For the Crimson, it was a collapse faster than that of The Wire’s Barksdale empire, an ending more shocking than that of the Sopranos, a world more fantasy-like than that of Game of Thrones. For the Tigers, it was a feat more impressive than my referencing three HBO dramas in a one-sentence analogy.

Forget the perfect season that had looked increasingly likely every day. Forget being one of the best Ivy football teams of all time. Forget the 14 straight wins, the longest streak in Division I. Forget the program points record and the top-ten FCS ranking.

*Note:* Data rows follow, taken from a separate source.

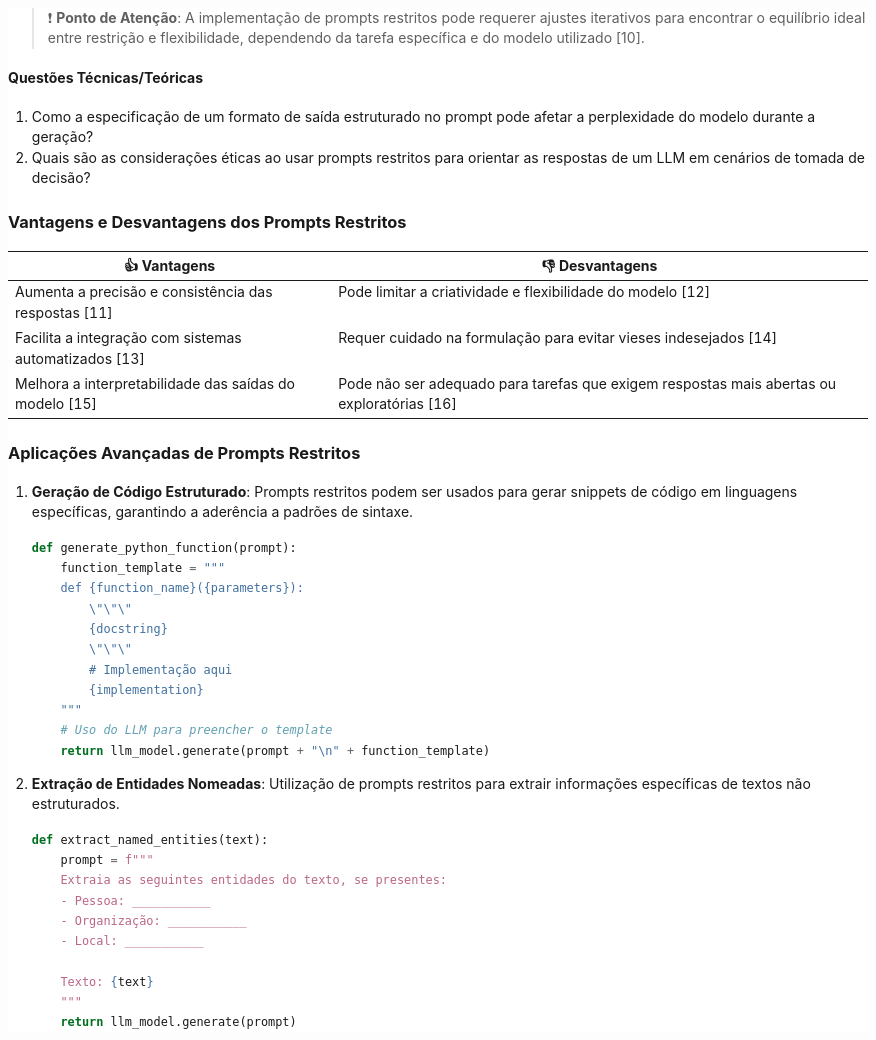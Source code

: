 > ❗ **Ponto de Atenção**: A implementação de prompts restritos pode requerer ajustes iterativos para encontrar o equilíbrio ideal entre restrição e flexibilidade, dependendo da tarefa específica e do modelo utilizado [10].

#### Questões Técnicas/Teóricas

1. Como a especificação de um formato de saída estruturado no prompt pode afetar a perplexidade do modelo durante a geração?
2. Quais são as considerações éticas ao usar prompts restritos para orientar as respostas de um LLM em cenários de tomada de decisão?

### Vantagens e Desvantagens dos Prompts Restritos

| 👍 Vantagens                                            | 👎 Desvantagens                                               |
| ------------------------------------------------------ | ------------------------------------------------------------ |
| Aumenta a precisão e consistência das respostas [11]   | Pode limitar a criatividade e flexibilidade do modelo [12]   |
| Facilita a integração com sistemas automatizados [13]  | Requer cuidado na formulação para evitar vieses indesejados [14] |
| Melhora a interpretabilidade das saídas do modelo [15] | Pode não ser adequado para tarefas que exigem respostas mais abertas ou exploratórias [16] |

### Aplicações Avançadas de Prompts Restritos

1. **Geração de Código Estruturado**:
   Prompts restritos podem ser usados para gerar snippets de código em linguagens específicas, garantindo a aderência a padrões de sintaxe.

   ```python
   def generate_python_function(prompt):
       function_template = """
       def {function_name}({parameters}):
           \"\"\"
           {docstring}
           \"\"\"
           # Implementação aqui
           {implementation}
       """
       # Uso do LLM para preencher o template
       return llm_model.generate(prompt + "\n" + function_template)
   ```

2. **Extração de Entidades Nomeadas**:
   Utilização de prompts restritos para extrair informações específicas de textos não estruturados.

   ```python
   def extract_named_entities(text):
       prompt = f"""
       Extraia as seguintes entidades do texto, se presentes:
       - Pessoa: ___________
       - Organização: ___________
       - Local: ___________
       
       Texto: {text}
       """
       return llm_model.generate(prompt)
   ```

All of that was over. The fat lady had sang, the Giants had won the pennant, and Al Michaels was believing in miracles once more.

A team that had been the epitome of dominance for 399 days and 15 hours is now staring a stunning reality in the face—it might not even win the Ivy League title.

YALE AT COLUMBIA

Princeton’s victory wasn’t the only shocker of the weekend, as Yale upset Penn, 27-13, despite having to feature the double first name buddies–Logan Scott and Derek Russell—who came into the preseason as its third- and fourth-string quarterbacks, respectively.

This week, Yale gets to play Columbia, coming off an upset of its own against Dartmouth.

Only kidding, of course—the Lions didn’t win. They’re about as bad at football as Republican Senate candidates are at talking about the female reproductive system. But Yale is really not much better, and somebody has to take this one, so I’ll go with the home team.